------ Information provided

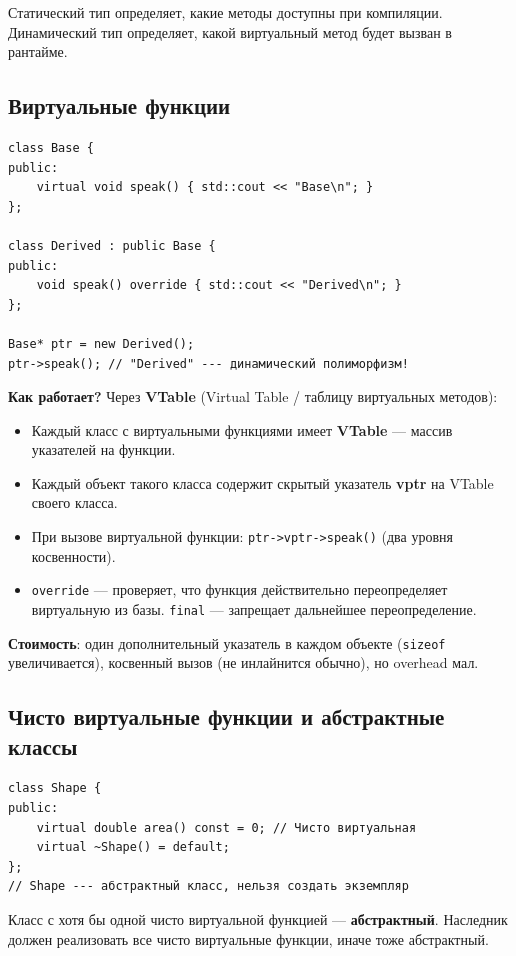 \documentclass[12pt,a4paper]{article}
\begin{document}
Статический тип определяет, какие методы доступны при компиляции.
Динамический тип определяет, какой виртуальный метод будет вызван в рантайме.

\subsection{Виртуальные функции}

\begin{lstlisting}
class Base {
public:
    virtual void speak() { std::cout << "Base\n"; }
};

class Derived : public Base {
public:
    void speak() override { std::cout << "Derived\n"; }
};

Base* ptr = new Derived();
ptr->speak(); // "Derived" --- динамический полиморфизм!
\end{lstlisting}

\textbf{Как работает?} Через \textbf{VTable} (Virtual Table / таблицу виртуальных методов):
\begin{itemize}
    \item Каждый класс с виртуальными функциями имеет \textbf{VTable} --- массив указателей на функции.
    \item Каждый объект такого класса содержит скрытый указатель \textbf{vptr} на VTable своего класса.
    \item При вызове виртуальной функции: \texttt{ptr->vptr->speak()} (два уровня косвенности).
    \item \texttt{override} --- проверяет, что функция действительно переопределяет виртуальную из базы. \texttt{final} --- запрещает дальнейшее переопределение.
\end{itemize}

\textbf{Стоимость}: один дополнительный указатель в каждом объекте (\texttt{sizeof} увеличивается), косвенный вызов (не инлайнится обычно), но overhead мал.

\subsection{Чисто виртуальные функции и абстрактные классы}

\begin{lstlisting}
class Shape {
public:
    virtual double area() const = 0; // Чисто виртуальная
    virtual ~Shape() = default;
};
// Shape --- абстрактный класс, нельзя создать экземпляр
\end{lstlisting}

Класс с хотя бы одной чисто виртуальной функцией --- \textbf{абстрактный}. Наследник должен реализовать все чисто виртуальные функции, иначе тоже абстрактный.
\end{document}
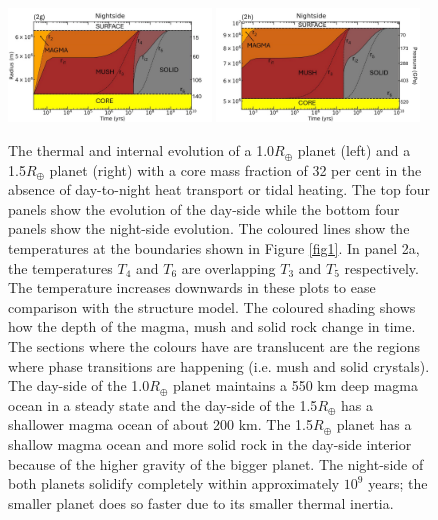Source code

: \documentclass[fleqn,usenatbib]{mnras}
\begin{document}
\begin{figure}
\includegraphics[width=0.48\textwidth]{2g.jpg}
\includegraphics[width=0.48\textwidth]{2h.jpg}

\caption{The thermal and internal evolution of a 1.0$R_{\oplus}$ planet (left) and a 1.5$R_{\oplus}$ planet (right) with a core mass fraction of 32 per cent in the absence of day-to-night heat transport or tidal heating. The top four panels show the evolution of the day-side while the bottom four panels show the night-side evolution. The coloured lines show the temperatures at the boundaries shown in Figure \ref{fig1}. In panel 2a, the temperatures $T_{4}$ and $T_{6}$ are overlapping $T_{3}$ and $T_{5}$ respectively. The temperature increases downwards in these plots to ease comparison with the structure model. The coloured shading shows how the depth of the magma, mush and solid rock change in time. The sections where the colours have are translucent are the regions where phase transitions are happening (i.e. mush and solid crystals). The day-side of the 1.0$R_{\oplus}$ planet maintains a 550 km deep magma ocean in a steady state and the day-side of the 1.5$R_{\oplus}$ has a shallower magma ocean of about 200 km. The 1.5$R_{\oplus}$ planet has a shallow magma ocean and more solid rock in the day-side interior because of the higher gravity of the bigger planet. The night-side of both planets solidify completely within approximately $10^{9}$ years; the smaller planet does so faster due to its smaller thermal inertia.}
\label{fig2}
\end{figure}
\end{document}
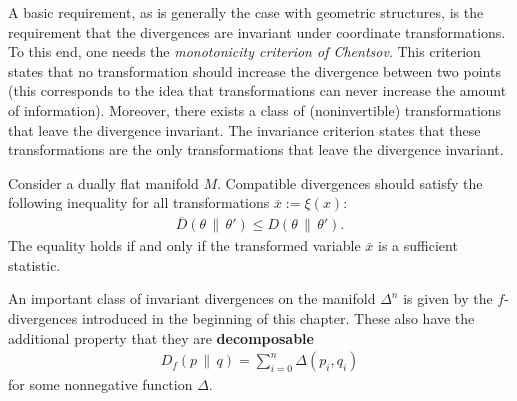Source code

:    A basic requirement, as is generally the case with geometric structures, is the requirement that the divergences are invariant under coordinate transformations. To this end, one needs the \textit{monotonicity criterion of Chentsov}. This criterion states that no transformation should increase the divergence between two points (this corresponds to the idea that transformations can never increase the amount of information). Moreover, there exists a class of (noninvertible) transformations that leave the divergence invariant.
    The invariance criterion states that these transformations are the only transformations that leave the divergence invariant.
    \begin{axiom}
        Consider a dually flat manifold $M$. Compatible divergences should satisfy the following inequality for all transformations $\overline{x}:=\xi(x)$:
        \begin{gather}
            \overline{D}(\theta\,\|\,\theta')\leq D(\theta\,\|\,\theta').
        \end{gather}
        The equality holds if and only if the transformed variable $\overline{x}$ is a sufficient statistic.
    \end{axiom}

    \begin{example}[$f$-divergences]
        An important class of invariant divergences on the manifold $\Delta^n$ is given by the $f$-divergences introduced in the beginning of this chapter. These also have the additional property that they are \textbf{decomposable}
        \begin{gather}
            D_f(p\,\|\,q) = \sum_{i=0}^n\Delta(p_i, q_i)
        \end{gather}
        for some nonnegative function $\Delta$.
    \end{example}

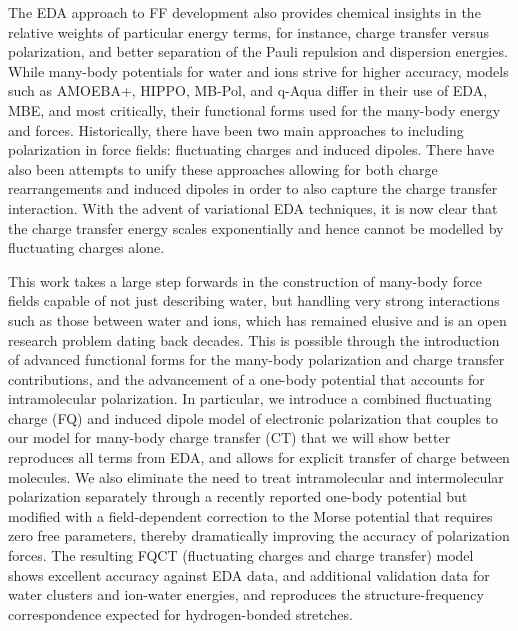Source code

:\documentclass[journal=jctcce,manuscript=article]{achemso}
\begin{document}
The EDA approach to FF development also provides chemical insights in the relative weights of particular energy terms, for instance, charge transfer versus polarization, and better separation of the Pauli repulsion and dispersion energies. While many-body potentials for water and ions strive for higher accuracy, models such as AMOEBA+, HIPPO\cite{rackers2021polarizable}, MB-Pol, and q-Aqua differ in their use of EDA, MBE, and most critically, their functional forms used for the many-body energy and forces. Historically, there have been two main approaches to including polarization in force fields: fluctuating charges\cite{rick1994dynamical} and induced dipoles\cite{applequist1985multipole}. There have also been attempts to unify these approaches allowing for both charge rearrangements and induced dipoles\cite{stern2001combined} in order to also capture the charge transfer interaction.\cite{rick1994dynamical} With the advent
of variational EDA  techniques\cite{khaliullin2007,horn2016probing,Mao:2021:EDA-review}, it is now clear that the charge transfer energy scales exponentially and hence cannot be modelled by fluctuating charges alone. 

This work takes a large step forwards in the construction of many-body force fields capable of not just describing water, but handling very strong interactions such as those between water and ions, which has remained elusive and is an open research problem dating back decades. This is possible through the introduction of advanced functional forms for the many-body polarization and charge transfer contributions, and the advancement of a one-body potential that accounts for intramolecular polarization. In particular, we introduce a combined fluctuating charge (FQ) and induced dipole model of electronic polarization that couples to our model for many-body charge transfer (CT) that we will show better reproduces all terms from EDA, and allows for explicit transfer of charge between molecules. We also eliminate the need to treat intramolecular and intermolecular polarization separately through a recently reported one-body potential\cite{Sami2024} but modified with a field-dependent correction to the Morse potential that requires zero free parameters, thereby dramatically improving the accuracy of polarization forces. The resulting FQCT (fluctuating charges and charge transfer) model shows excellent accuracy against EDA data, and additional validation data for water clusters and ion-water energies, and reproduces the structure-frequency correspondence expected for hydrogen-bonded  stretches.
\end{document}
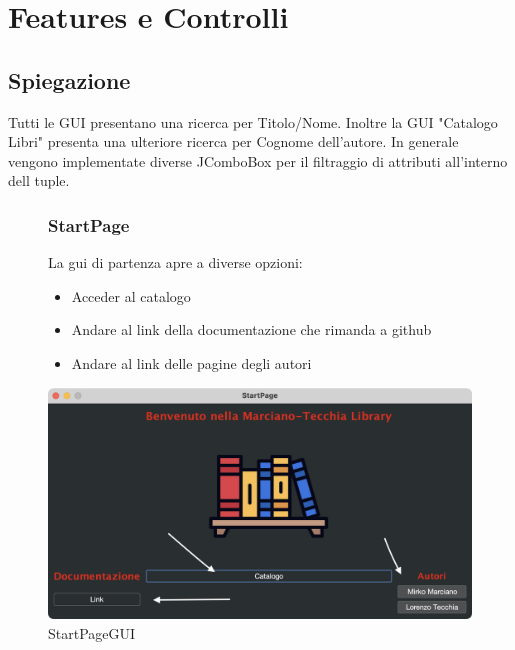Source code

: \chapter{Features e Controlli}
\section{Spiegazione}
Tutti le GUI presentano una ricerca per Titolo/Nome. Inoltre la GUI "Catalogo Libri" presenta una ulteriore ricerca per Cognome dell'autore. In generale vengono implementate diverse JComboBox per il filtraggio di attributi all'interno dell tuple.

\begin{figure}[hbt]
\subsection{StartPage}
La gui di partenza apre a diverse opzioni: \begin{itemize}
	\item Acceder al catalogo
	\item Andare al link della documentazione che rimanda a github
	\item Andare al link delle pagine degli autori
\end{itemize}
\begin{center}
	\includegraphics[width=\textwidth]{Immagini/startpageScreen.png}
  \caption{StartPageGUI}
\end{center}
  
\end{figure}


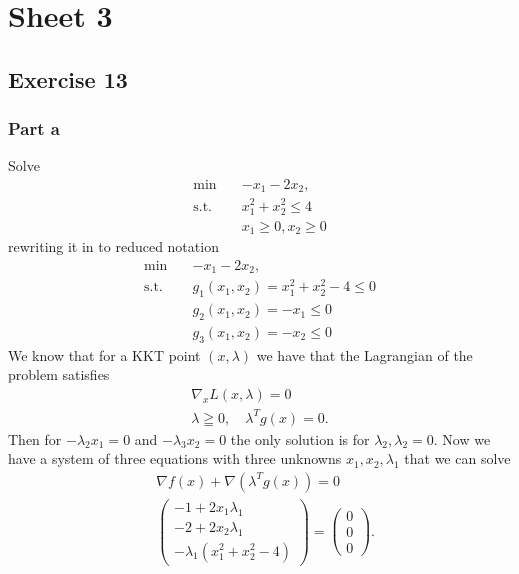 


\maketitle
\tableofcontents

\section{Sheet 3}
\subsection{Exercise 13}
\subsubsection{Part a}
Solve
\begin{align}
    \text{min}\quad & -x_1 - 2x_2,\\
    \text{s.t.}\quad & x_1^{2} + x_2^{2} \le 4 \nonumber\\
    &x_1\ge 0, x_2 \ge 0 \nonumber
\end{align}
rewriting it in to reduced notation
\begin{align}
    \text{min}\quad & -x_1 - 2x_2,\\
    \text{s.t.}\quad & g_1(x_1, x_2) = x_1^{2} + x_2^{2} -4 \le 0 \nonumber\\
    &g_2(x_1,x_2) = - x_1 \le 0\nonumber\\
    &g_3(x_1,x_2) = - x_2 \le 0\nonumber
\end{align}
We know that for a KKT point $(x, \lambda)$ we have that the
Lagrangian of the problem satisfies
\begin{align}
    \nabla_x L(x, \lambda) = 0\\
    \lambda\geqq 0,\quad \lambda^Tg(x) = 0.
\end{align}
Then for $-\lambda_2 x_1 =0$ and $-\lambda_3 x_2 =0$ the only solution is for
$\lambda_2, \lambda_2 = 0$. Now we have a system of three equations with
three unknowns $x_1, x_2, \lambda_1$ that we can solve
\begin{align}
    &\nabla f(x) + \nabla(\lambda^{T}g(x)) =0\\
    &\begin{pmatrix}
        -1 + 2x_1\lambda_1\\
        -2 + 2x_2\lambda_1\\
        -\lambda_1(x_1^{2}+x_2^{2}-4)
    \end{pmatrix}
    =\begin{pmatrix} 0\\0\\0 \end{pmatrix}.
\end{align}
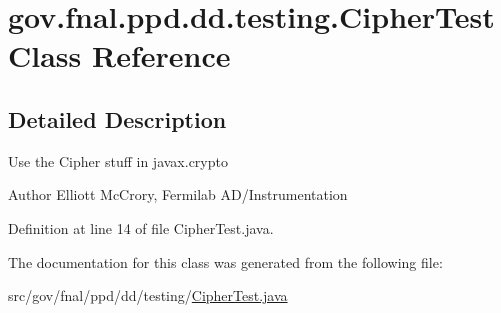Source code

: \hypertarget{classgov_1_1fnal_1_1ppd_1_1dd_1_1testing_1_1CipherTest}{\section{gov.\-fnal.\-ppd.\-dd.\-testing.\-Cipher\-Test Class Reference}
\label{classgov_1_1fnal_1_1ppd_1_1dd_1_1testing_1_1CipherTest}
}


\subsection{Detailed Description}
Use the Cipher stuff in javax.\-crypto

\begin{DoxyAuthor}{Author}
Elliott Mc\-Crory, Fermilab A\-D/\-Instrumentation 
\end{DoxyAuthor}


Definition at line 14 of file Cipher\-Test.\-java.



The documentation for this class was generated from the following file\-:\begin{DoxyCompactItemize}
\item 
src/gov/fnal/ppd/dd/testing/\hyperlink{CipherTest_8java}{Cipher\-Test.\-java}\end{DoxyCompactItemize}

------------

> _What this task involves_
Total the lines in the records above that contain the string "функции". Write only that total.

> _Answer to this task_
5